Oshkosh Truck Corp., parent company of JLG Industries and a leading manufacturer of specialty vehicles and vehicle bodies, reported earnings per share for its fiscal first quarter of 55 cents, on sales of $1 billion and net income of $41.2 million, compared with EPS of 72 cents on sales of $790.3 million and net income of $53.1 million for the same period last year. Oshkosh’s EPS exceeded its most recent earnings estimate range of 35 cents to 40 cents per share, which included an estimated 15 cents per share dilution to EPS from its $3.1 billion acquisition of JLG. The actual dilution was 13 cents per share.

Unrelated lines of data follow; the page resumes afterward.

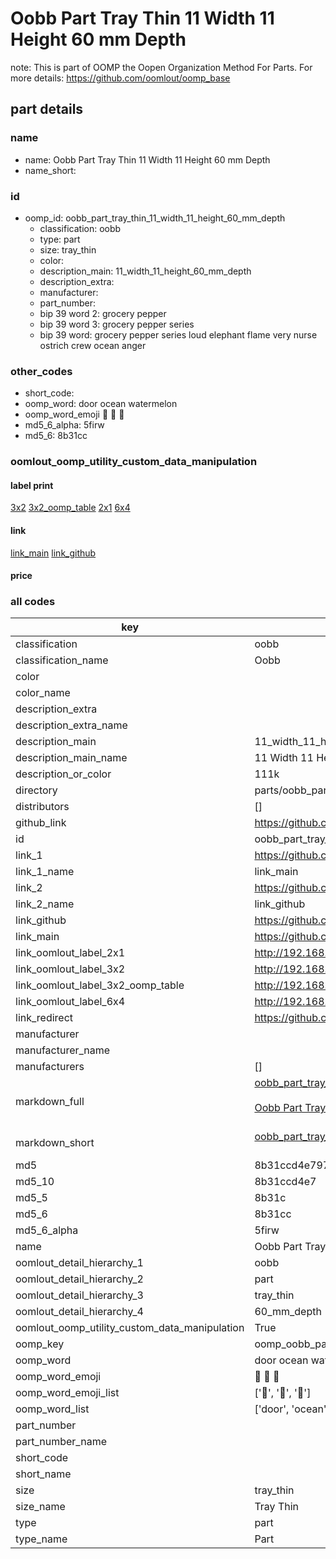 # Oobb Part Tray Thin 11 Width 11 Height 60 mm Depth  

note: This is part of OOMP the Oopen Organization Method For Parts. For more details: https://github.com/oomlout/oomp_base

##  part details
  







### name
* name: Oobb Part Tray Thin 11 Width 11 Height 60 mm Depth
* name_short: 
### id
* oomp_id: oobb_part_tray_thin_11_width_11_height_60_mm_depth
  * classification: oobb
  * type: part
  * size: tray_thin
  * color: 
  * description_main: 11_width_11_height_60_mm_depth
  * description_extra: 
  * manufacturer: 
  * part_number: 
  * bip 39 word 2: grocery pepper
  * bip 39 word 3: grocery pepper series
  * bip 39 word: grocery pepper series loud elephant flame very nurse ostrich crew ocean anger

### other_codes
* short_code: 
* oomp_word: door ocean watermelon
* oomp_word_emoji :door: :ocean: :watermelon:
* md5_6_alpha: 5firw
* md5_6: 8b31cc






### oomlout_oomp_utility_custom_data_manipulation
#### label print
[3x2](http://192.168.1.245:1112/?label=oomp%205firw)
[3x2_oomp_table](http://192.168.1.108:1112/?label=oomp%205firw)
[2x1](http://192.168.1.242:1112/?label=oomp%205firw)
[6x4](http://192.168.1.55:1112/?label=oomp%205firw)    

#### link

[link_main](https://github.com/oomlout/oomlout_oomp_version_1_messy/tree/main/parts/oobb_part_tray_thin_11_width_11_height_60_mm_depth) [link_github](https://github.com/oomlout/oomlout_oomp_version_1_messy/tree/main/parts/oobb_part_tray_thin_11_width_11_height_60_mm_depth)                             

#### price







### all codes 
| key | value |  
| --- | --- |  
| classification | oobb |  
| classification_name | Oobb |  
| color |  |  
| color_name |  |  
| description_extra |  |  
| description_extra_name |  |  
| description_main | 11_width_11_height_60_mm_depth |  
| description_main_name | 11 Width 11 Height 60 mm Depth |  
| description_or_color | 111k |  
| directory | parts/oobb_part_tray_thin_11_width_11_height_60_mm_depth |  
| distributors | [] |  
| github_link | https://github.com/oomlout/oomlout_oomp_part_src/tree/main/parts/oobb_part_tray_thin_11_width_11_height_60_mm_depth |  
| id | oobb_part_tray_thin_11_width_11_height_60_mm_depth |  
| link_1 | https://github.com/oomlout/oomlout_oomp_version_1_messy/tree/main/parts/oobb_part_tray_thin_11_width_11_height_60_mm_depth |  
| link_1_name | link_main |  
| link_2 | https://github.com/oomlout/oomlout_oomp_version_1_messy/tree/main/parts/oobb_part_tray_thin_11_width_11_height_60_mm_depth |  
| link_2_name | link_github |  
| link_github | https://github.com/oomlout/oomlout_oomp_version_1_messy/tree/main/parts/oobb_part_tray_thin_11_width_11_height_60_mm_depth |  
| link_main | https://github.com/oomlout/oomlout_oomp_version_1_messy/tree/main/parts/oobb_part_tray_thin_11_width_11_height_60_mm_depth |  
| link_oomlout_label_2x1 | http://192.168.1.242:1112/?label=oomp%205firw |  
| link_oomlout_label_3x2 | http://192.168.1.245:1112/?label=oomp%205firw |  
| link_oomlout_label_3x2_oomp_table | http://192.168.1.108:1112/?label=oomp%205firw |  
| link_oomlout_label_6x4 | http://192.168.1.55:1112/?label=oomp%205firw |  
| link_redirect | https://github.com/oomlout/oomlout_oomp_version_1_messy/tree/main/parts/oobb_part_tray_thin_11_width_11_height_60_mm_depth |  
| manufacturer |  |  
| manufacturer_name |  |  
| manufacturers | [] |  
| markdown_full | [oobb_part_tray_thin_11_width_11_height_60_mm_depth](none)<br>[](none)<br>[Oobb Part Tray Thin 11 Width 11 Height 60 Mm Depth](none)<br><br> |  
| markdown_short | [oobb_part_tray_thin_11_width_11_height_60_mm_depth](none)<br><br> |  
| md5 | 8b31ccd4e7979e5d6123e8438828bb36 |  
| md5_10 | 8b31ccd4e7 |  
| md5_5 | 8b31c |  
| md5_6 | 8b31cc |  
| md5_6_alpha | 5firw |  
| name | Oobb Part Tray Thin 11 Width 11 Height 60 mm Depth |  
| oomlout_detail_hierarchy_1 | oobb |  
| oomlout_detail_hierarchy_2 | part |  
| oomlout_detail_hierarchy_3 | tray_thin |  
| oomlout_detail_hierarchy_4 | 60_mm_depth |  
| oomlout_oomp_utility_custom_data_manipulation | True |  
| oomp_key | oomp_oobb_part_tray_thin_11_width_11_height_60_mm_depth |  
| oomp_word | door ocean watermelon |  
| oomp_word_emoji | :door: :ocean: :watermelon: |  
| oomp_word_emoji_list | [':door:', ':ocean:', ':watermelon:'] |  
| oomp_word_list | ['door', 'ocean', 'watermelon'] |  
| part_number |  |  
| part_number_name |  |  
| short_code |  |  
| short_name |  |  
| size | tray_thin |  
| size_name | Tray Thin |  
| type | part |  
| type_name | Part |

Oshkosh increased its earnings per share estimate range for fiscal 2007 to $3.15 to $3.25 per share, including an estimated 10 cents per share accretion to EPS from the acquisition of JLG for the fiscal year.

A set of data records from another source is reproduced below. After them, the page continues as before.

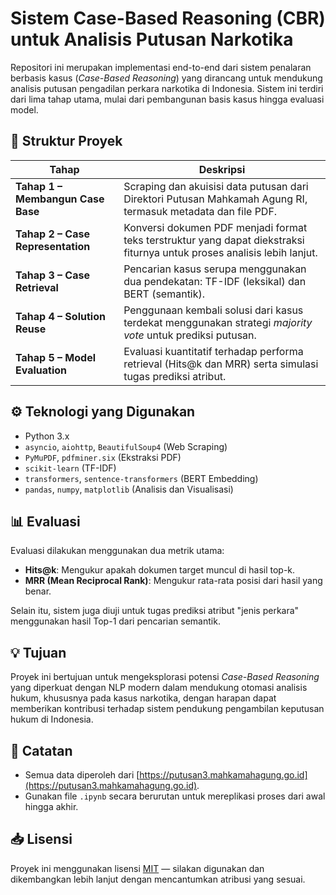 # Sistem Case-Based Reasoning (CBR) untuk Analisis Putusan Narkotika

Repositori ini merupakan implementasi end-to-end dari sistem penalaran berbasis kasus (*Case-Based Reasoning*) yang dirancang untuk mendukung analisis putusan pengadilan perkara narkotika di Indonesia. Sistem ini terdiri dari lima tahap utama, mulai dari pembangunan basis kasus hingga evaluasi model.

## 📁 Struktur Proyek

| Tahap | Deskripsi |
|------|-----------|
| **Tahap 1 – Membangun Case Base** | Scraping dan akuisisi data putusan dari Direktori Putusan Mahkamah Agung RI, termasuk metadata dan file PDF. |
| **Tahap 2 – Case Representation** | Konversi dokumen PDF menjadi format teks terstruktur yang dapat diekstraksi fiturnya untuk proses analisis lebih lanjut. |
| **Tahap 3 – Case Retrieval** | Pencarian kasus serupa menggunakan dua pendekatan: TF-IDF (leksikal) dan BERT (semantik). |
| **Tahap 4 – Solution Reuse** | Penggunaan kembali solusi dari kasus terdekat menggunakan strategi *majority vote* untuk prediksi putusan. |
| **Tahap 5 – Model Evaluation** | Evaluasi kuantitatif terhadap performa retrieval (Hits@k dan MRR) serta simulasi tugas prediksi atribut. |

## ⚙️ Teknologi yang Digunakan

- Python 3.x
- `asyncio`, `aiohttp`, `BeautifulSoup4` (Web Scraping)
- `PyMuPDF`, `pdfminer.six` (Ekstraksi PDF)
- `scikit-learn` (TF-IDF)
- `transformers`, `sentence-transformers` (BERT Embedding)
- `pandas`, `numpy`, `matplotlib` (Analisis dan Visualisasi)

## 📊 Evaluasi

Evaluasi dilakukan menggunakan dua metrik utama:
- **Hits@k**: Mengukur apakah dokumen target muncul di hasil top-k.
- **MRR (Mean Reciprocal Rank)**: Mengukur rata-rata posisi dari hasil yang benar.

Selain itu, sistem juga diuji untuk tugas prediksi atribut "jenis perkara" menggunakan hasil Top-1 dari pencarian semantik.

## 💡 Tujuan

Proyek ini bertujuan untuk mengeksplorasi potensi *Case-Based Reasoning* yang diperkuat dengan NLP modern dalam mendukung otomasi analisis hukum, khususnya pada kasus narkotika, dengan harapan dapat memberikan kontribusi terhadap sistem pendukung pengambilan keputusan hukum di Indonesia.

## 📌 Catatan

- Semua data diperoleh dari [https://putusan3.mahkamahagung.go.id](https://putusan3.mahkamahagung.go.id).
- Gunakan file `.ipynb` secara berurutan untuk mereplikasi proses dari awal hingga akhir.

## 📥 Lisensi

Proyek ini menggunakan lisensi [MIT](LICENSE) — silakan digunakan dan dikembangkan lebih lanjut dengan mencantumkan atribusi yang sesuai.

“While our existing businesses performed ahead of our expectations, the most exciting news during the quarter was our closing on the acquisition of JLG Industries,” said Oshkosh chairman, president and CEO Robert Bohn.
Bohn said the integration of JLG into the company is “well underway.”

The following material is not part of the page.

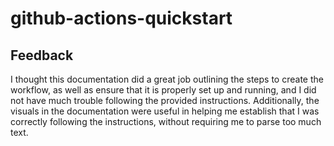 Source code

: # github-actions-quickstart

## Feedback
I thought this documentation did a great job outlining the steps to create the workflow, as well as ensure that it is properly set up and running, and I did not have much trouble following the provided instructions. Additionally, the visuals in the documentation were useful in helping me establish that I was correctly following the instructions, without requiring me to parse too much text.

Sales in the access equipment segment, meaning sales by JLG from Dec. 6 through the end of the year were $117.7 million, while operating income was $2.4 million or 2 percent of sales.
In other JLG-related news, the company was awarded a contract valued at $102.2 million by the United States Army for the purchase of 566 JLG Atlas II military telescopic material handlers over the next five years. The machines will be delivered for deployment throughout the U.S. Army in all logistics areas. The contract includes requirements for field service support, add-on armor, performance-based logistics and simulators for training purposes.